Richesson’s research will support the proper placement of CDS tools and alerts with electronic health record system interfaces. Specifically, the project will examine the data features of the Duke University Health System EHR system relative to the data requirements for CDS interventions derived from a set of Choosing Wisely® evidence-based practice recommendations.  Choosing Wisely® is an initiative of the American Board of Internal Medicine (ABIM) Foundation that promotes patient-physician conversations about unnecessary medical tests and procedures.

“It’s been proven that CDS tools embedded within EHR systems improve provider compliance with practice guidelines and patient outcomes,” said Richesson. “However, if there is a gap in terminology and information models, it creates an issue in workflows for providers.”

Richesson said an example of this is when a diagnosis code from an EHR doesn’t exactly match the CDS logic and choosing a similar or “sibling” code is inappropriate. Her research will support automated approaches to provide meaningful and relevant information to providers for any number of conditions at the point of care. Having this type of provision for providers can limit the number of unnecessary procedures and increase patient safety, outcomes and satisfaction.

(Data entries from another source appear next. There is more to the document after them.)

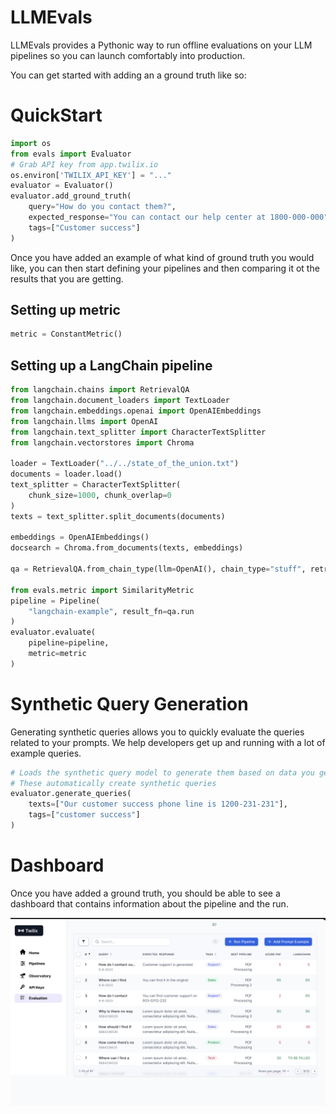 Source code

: # LLMEvals

LLMEvals provides a Pythonic way to run offline evaluations on your LLM pipelines so you can launch comfortably into production.

You can get started with adding an a ground truth like so:

# QuickStart

```python
import os
from evals import Evaluator
# Grab API key from app.twilix.io
os.environ['TWILIX_API_KEY'] = "..."
evaluator = Evaluator()
evaluator.add_ground_truth(
    query="How do you contact them?",
    expected_response="You can contact our help center at 1800-000-000",
    tags=["Customer success"]
)
```

Once you have added an example of what kind of ground truth you would like, you can then start defining your pipelines and then comparing it ot the results that you are getting.

## Setting up metric

```python
metric = ConstantMetric()
```

## Setting up a LangChain pipeline

```python
from langchain.chains import RetrievalQA
from langchain.document_loaders import TextLoader
from langchain.embeddings.openai import OpenAIEmbeddings
from langchain.llms import OpenAI
from langchain.text_splitter import CharacterTextSplitter
from langchain.vectorstores import Chroma

loader = TextLoader("../../state_of_the_union.txt")
documents = loader.load()
text_splitter = CharacterTextSplitter(
    chunk_size=1000, chunk_overlap=0
)
texts = text_splitter.split_documents(documents)

embeddings = OpenAIEmbeddings()
docsearch = Chroma.from_documents(texts, embeddings)

qa = RetrievalQA.from_chain_type(llm=OpenAI(), chain_type="stuff", retriever=docsearch.as_retriever())

from evals.metric import SimilarityMetric
pipeline = Pipeline(
    "langchain-example", result_fn=qa.run
)
evaluator.evaluate(
    pipeline=pipeline, 
    metric=metric
)
```

# Synthetic Query Generation 

Generating synthetic queries allows you to quickly evaluate the queries related to your prompts.
We help developers get up and running with a lot of example queries.

```python
# Loads the synthetic query model to generate them based on data you get.
# These automatically create synthetic queries
evaluator.generate_queries(
    texts=["Our customer success phone line is 1200-231-231"],
    tags=["customer success"]
)
```

# Dashboard

Once you have added a ground truth, you should be able to see a dashboard that contains information about the pipeline and the run.

![assets/app.png](assets/app.png)
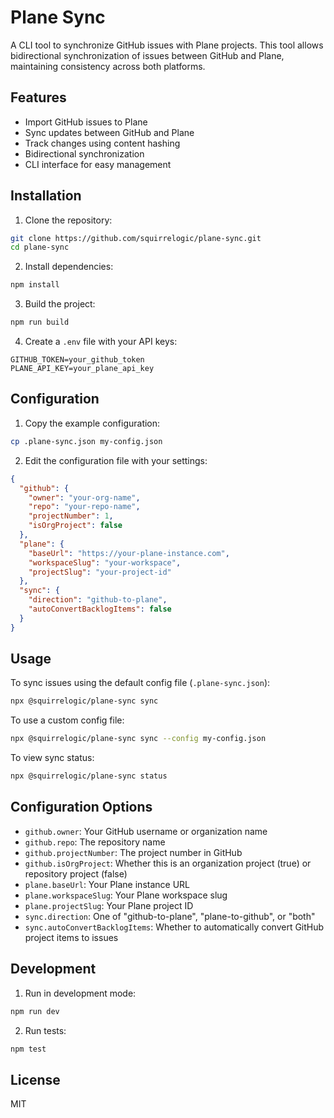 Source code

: # Plane Sync

A CLI tool to synchronize GitHub issues with Plane projects. This tool allows bidirectional synchronization of issues between GitHub and Plane, maintaining consistency across both platforms.

## Features

- Import GitHub issues to Plane
- Sync updates between GitHub and Plane
- Track changes using content hashing
- Bidirectional synchronization
- CLI interface for easy management

## Installation

1. Clone the repository:
```bash
git clone https://github.com/squirrelogic/plane-sync.git
cd plane-sync
```

2. Install dependencies:
```bash
npm install
```

3. Build the project:
```bash
npm run build
```

4. Create a `.env` file with your API keys:
```env
GITHUB_TOKEN=your_github_token
PLANE_API_KEY=your_plane_api_key
```

## Configuration

1. Copy the example configuration:
```bash
cp .plane-sync.json my-config.json
```

2. Edit the configuration file with your settings:
```json
{
  "github": {
    "owner": "your-org-name",
    "repo": "your-repo-name",
    "projectNumber": 1,
    "isOrgProject": false
  },
  "plane": {
    "baseUrl": "https://your-plane-instance.com",
    "workspaceSlug": "your-workspace",
    "projectSlug": "your-project-id"
  },
  "sync": {
    "direction": "github-to-plane",
    "autoConvertBacklogItems": false
  }
}
```

## Usage

To sync issues using the default config file (`.plane-sync.json`):
```bash
npx @squirrelogic/plane-sync sync
```

To use a custom config file:
```bash
npx @squirrelogic/plane-sync sync --config my-config.json
```

To view sync status:
```bash
npx @squirrelogic/plane-sync status
```

## Configuration Options

- `github.owner`: Your GitHub username or organization name
- `github.repo`: The repository name
- `github.projectNumber`: The project number in GitHub
- `github.isOrgProject`: Whether this is an organization project (true) or repository project (false)
- `plane.baseUrl`: Your Plane instance URL
- `plane.workspaceSlug`: Your Plane workspace slug
- `plane.projectSlug`: Your Plane project ID
- `sync.direction`: One of "github-to-plane", "plane-to-github", or "both"
- `sync.autoConvertBacklogItems`: Whether to automatically convert GitHub project items to issues

## Development

1. Run in development mode:
```bash
npm run dev
```

2. Run tests:
```bash
npm test
```

## License

MIT
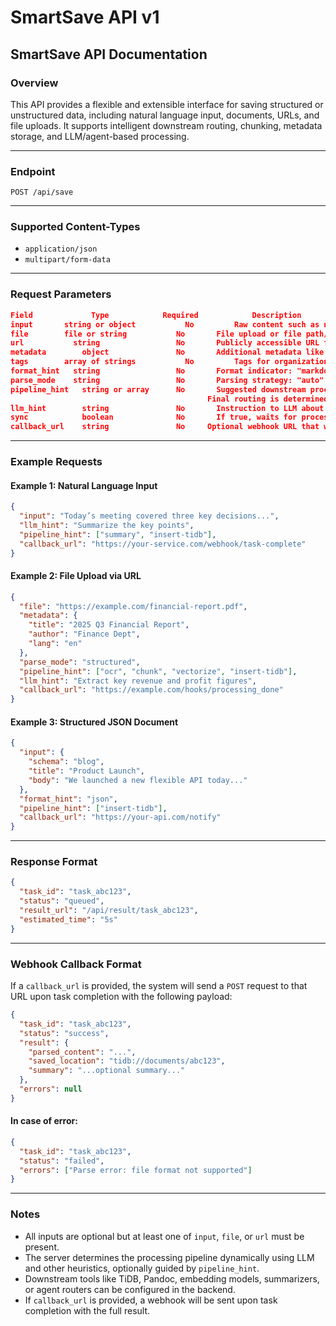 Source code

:# SmartSave API v1

## SmartSave API Documentation

### Overview

This API provides a flexible and extensible interface for saving structured or unstructured data, including natural language input, documents, URLs, and file uploads. It supports intelligent downstream routing, chunking, metadata storage, and LLM/agent-based processing.

---

### Endpoint

```http
POST /api/save
```

---

### Supported Content-Types

- `application/json`
- `multipart/form-data`

---

### Request Parameters

```json
Field	          Type	          Required	          Description
input	    string or object	       No	      Raw content such as natural language, markdown, HTML, or structured JSON.
file	    file or string	         No	      File upload or file path/URL. Supports PDF, DOCX, TXT, etc.
url	          string	             No	      Publicly accessible URL for the document.
metadata	    object	             No	      Additional metadata like title, author, source, timestamp, language.
tags	    array of strings	       No	      Tags for organization, e.g., ["report", "weekly"].
format_hint	  string	             No	      Format indicator: "markdown", "pdf", "json", etc.
parse_mode	  string	             No	      Parsing strategy: "auto" (default), "raw", "chunk", "structured".
pipeline_hint	string or array	     No	      Suggested downstream processing steps: "insert-tidb", "embedding", "summary", etc. 
                                            Final routing is determined by LLM.
llm_hint	    string	             No	      Instruction to LLM about how to interpret or summarize the input.
sync	        boolean	             No	      If true, waits for processing (recommended only for small payloads).
callback_url	string	             No	    Optional webhook URL that will be called when processing is complete.
```
---

### Example Requests

#### Example 1: Natural Language Input

```json
{
  "input": "Today’s meeting covered three key decisions...",
  "llm_hint": "Summarize the key points",
  "pipeline_hint": ["summary", "insert-tidb"],
  "callback_url": "https://your-service.com/webhook/task-complete"
}
```

#### Example 2: File Upload via URL

```json
{
  "file": "https://example.com/financial-report.pdf",
  "metadata": {
    "title": "2025 Q3 Financial Report",
    "author": "Finance Dept",
    "lang": "en"
  },
  "parse_mode": "structured",
  "pipeline_hint": ["ocr", "chunk", "vectorize", "insert-tidb"],
  "llm_hint": "Extract key revenue and profit figures",
  "callback_url": "https://example.com/hooks/processing_done"
}
```

#### Example 3: Structured JSON Document

```json
{
  "input": {
    "schema": "blog",
    "title": "Product Launch",
    "body": "We launched a new flexible API today..."
  },
  "format_hint": "json",
  "pipeline_hint": ["insert-tidb"],
  "callback_url": "https://your-api.com/notify"
}
```

---

### Response Format

```json
{
  "task_id": "task_abc123",
  "status": "queued",
  "result_url": "/api/result/task_abc123",
  "estimated_time": "5s"
}
```

---

### Webhook Callback Format

If a `callback_url` is provided, the system will send a `POST` request to that URL upon task completion with the following payload:

```json
{
  "task_id": "task_abc123",
  "status": "success",
  "result": {
    "parsed_content": "...",
    "saved_location": "tidb://documents/abc123",
    "summary": "...optional summary..."
  },
  "errors": null
}
```

#### In case of error:

```json
{
  "task_id": "task_abc123",
  "status": "failed",
  "errors": ["Parse error: file format not supported"]
}
```

---

### Notes

- All inputs are optional but at least one of `input`, `file`, or `url` must be present.
- The server determines the processing pipeline dynamically using LLM and other heuristics, optionally guided by `pipeline_hint`.
- Downstream tools like TiDB, Pandoc, embedding models, summarizers, or agent routers can be configured in the backend.
- If `callback_url` is provided, a webhook will be sent upon task completion with the full result.

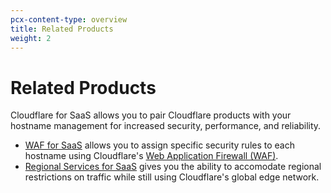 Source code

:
 ```yaml
---
pcx-content-type: overview
title: Related Products
weight: 2
---
```


# Related Products

Cloudflare for SaaS allows you to pair Cloudflare products with your hostname management for increased security, performance, and reliability.
* [WAF for SaaS](/ssl/ssl-for-saas/related-products/waf-for-saas) allows you to assign specific security rules to each hostname using Cloudflare's [Web Application Firewall (WAF)](/waf/).
* [Regional Services for SaaS](/ssl/ssl-for-saas/related-products/regional-services-for-saas) gives you the ability to accomodate regional restrictions on traffic while still using Cloudflare's global edge network. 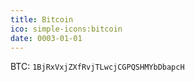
 ```yaml
---
title: Bitcoin
ico: simple-icons:bitcoin
date: 0003-01-01
---
```


BTC: `1BjRxVxjZXfRvjTLwcjCGPQSHMYbDbapcH` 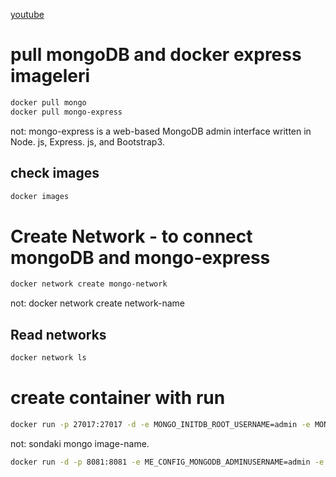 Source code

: [youtube](https://www.youtube.com/watch?v=3c-iBn73dDE&ab_channel=TechWorldwithNana)

# pull mongoDB and docker express imageleri

```.sh
docker pull mongo
docker pull mongo-express
```

not: mongo-express is a web-based MongoDB admin interface written in Node. js, Express. js, and Bootstrap3.

## check images

```.sh
docker images
```

# Create Network - to connect mongoDB and mongo-express

```.sh
docker network create mongo-network
```

not: docker network create network-name

## Read networks

```.sh
docker network ls
```

# create container with run

```.sh
docker run -p 27017:27017 -d -e MONGO_INITDB_ROOT_USERNAME=admin -e MONGO_INITDB_ROOT_PASSWORD=password --name mongodb --net mongo-network mongo
```

not: sondaki mongo image-name.

```.sh
docker run -d -p 8081:8081 -e ME_CONFIG_MONGODB_ADMINUSERNAME=admin -e ME_CONFIG_MONGODB_ADMINPASSWORD=password -e ME_CONFIG_MONGODB_SERVER=mongodb --net mongo-network --name mongo-express mongo-express
```

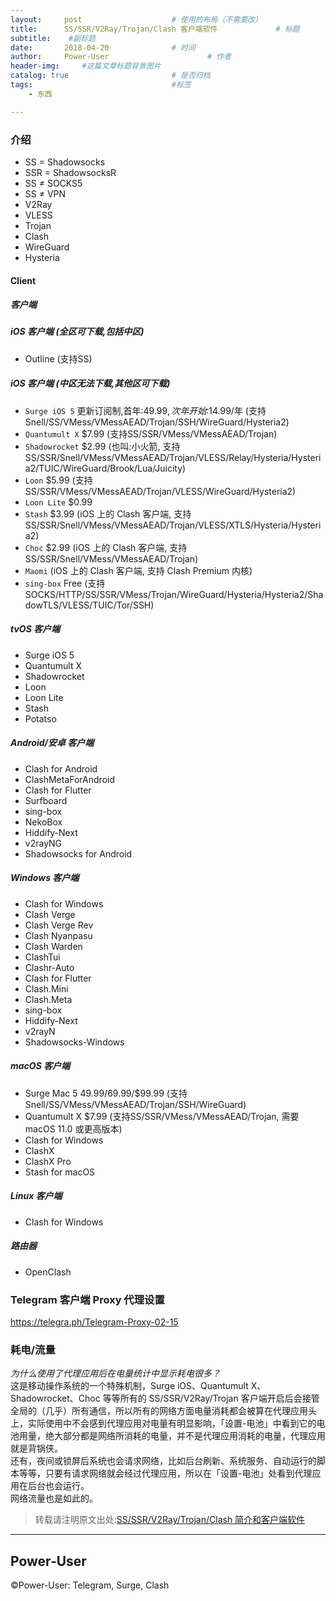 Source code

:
 ```yaml
---
layout:     post                    # 使用的布局（不需要改）
title:      SS/SSR/V2Ray/Trojan/Clash 客户端软件             # 标题 
subtitle:    #副标题
date:       2018-04-20              # 时间
author:     Power-User                      # 作者
header-img:     #这篇文章标题背景图片
catalog: true                       # 是否归档
tags:                               #标签
    - 东西

---
```


### 介绍
- SS = Shadowsocks
- SSR = ShadowsocksR
- SS ≠ SOCKS5
- SS ≠ VPN
- V2Ray
- VLESS
- Trojan
- Clash
- WireGuard
- Hysteria

#### Client

##### 客户端

##### iOS 客户端 (全区可下载,包括中区)
- Outline (支持SS)


##### iOS 客户端 (中区无法下载,其他区可下载)
- `Surge iOS 5` 更新订阅制,首年:$49.99,次年开始:$14.99/年 (支持Snell/SS/VMess/VMessAEAD/Trojan/SSH/WireGuard/Hysteria2)
- `Quantumult X`  $7.99 (支持SS/SSR/VMess/VMessAEAD/Trojan)
- `Shadowrocket` $2.99 (也叫:小火箭, 支持SS/SSR/Snell/VMess/VMessAEAD/Trojan/VLESS/Relay/Hysteria/Hysteria2/TUIC/WireGuard/Brook/Lua/Juicity)
- `Loon` $5.99 (支持SS/SSR/VMess/VMessAEAD/Trojan/VLESS/WireGuard/Hysteria2)
- `Loon Lite`  $0.99
- `Stash` $3.99 (iOS 上的 Clash 客户端, 支持SS/SSR/Snell/VMess/VMessAEAD/Trojan/VLESS/XTLS/Hysteria/Hysteria2)
- `Choc` $2.99 (iOS 上的 Clash 客户端, 支持SS/SSR/Snell/VMess/VMessAEAD/Trojan)
- `Maomi` (iOS 上的 Clash 客户端, 支持 Clash Premium 内核)
- `sing-box` Free (支持SOCKS/HTTP/SS/SSR/VMess/Trojan/WireGuard/Hysteria/Hysteria2/ShadowTLS/VLESS/TUIC/Tor/SSH)

##### tvOS 客户端
- Surge iOS 5
- Quantumult X
- Shadowrocket
- Loon
- Loon Lite
- Stash
- Potatso


##### Android/安卓 客户端
- Clash for Android
- ClashMetaForAndroid
- Clash for Flutter
- Surfboard
- sing-box
- NekoBox
- Hiddify-Next
- v2rayNG
- Shadowsocks for Android

##### Windows 客户端
- Clash for Windows
- Clash Verge
- Clash Verge Rev
- Clash Nyanpasu
- Clash Warden
- ClashTui
- Clashr-Auto
- Clash for Flutter
- Clash.Mini
- Clash.Meta
- sing-box
- Hiddify-Next
- v2rayN
- Shadowsocks-Windows

##### macOS 客户端
- Surge Mac 5 $49.99/$69.99/$99.99 (支持Snell/SS/VMess/VMessAEAD/Trojan/SSH/WireGuard)
- Quantumult X $7.99 (支持SS/SSR/VMess/VMessAEAD/Trojan, 需要 macOS 11.0 或更高版本)
- Clash for Windows
- ClashX
- ClashX Pro
- Stash for macOS

##### Linux 客户端
- Clash for Windows

##### 路由器
- OpenClash


### Telegram 客户端 Proxy 代理设置
<https://telegra.ph/Telegram-Proxy-02-15>

### 耗电/流量
*为什么使用了代理应用后在电量统计中显示耗电很多？*<br/>
这是移动操作系统的一个特殊机制，Surge iOS、Quantumult X、Shadowrocket、Choc 等等所有的 SS/SSR/V2Ray/Trojan 客户端开启后会接管全局的（几乎）所有通信，所以所有的网络方面电量消耗都会被算在代理应用头上，实际使用中不会感到代理应用对电量有明显影响，「设置-电池」中看到它的电池用量，绝大部分都是网络所消耗的电量，并不是代理应用消耗的电量，代理应用就是背锅侠。<br>
还有，夜间或锁屏后系统也会请求网络，比如后台刷新、系统服务、自动运行的脚本等等，只要有请求网络就会经过代理应用，所以在「设置-电池」处看到代理应用在后台也会运行。<br>
网络流量也是如此的。


> 转载请注明原文出处:[SS/SSR/V2Ray/Trojan/Clash 简介和客户端软件](https://congcong0806.github.io/2018/04/20/SS)

- - - -

## Power-User
&copy;Power-User: Telegram, Surge, Clash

Traci Thoureen, MD, MHS-CL, FACEP, emergency physician for Duke University Health System and director of Emergency Medicine Simulation and associate medical director for the Duke Division of Emergency Medicine, will serve as co-investigator as well as domain clinical expert on the project. She will also serve as research champion to recruit other emergency department physicians and Duke EHR leadership for the project.

When the study concludes, Richesson and her team will propose to combine the metrics found during the research into a feasible assessment for CDS implementation that can be used by organizations to prioritize CDS projects. In addition, disease advocacy organizations and professional societies will be able to use it to identify CDS opportunities with the broadest potential for implementation and impact.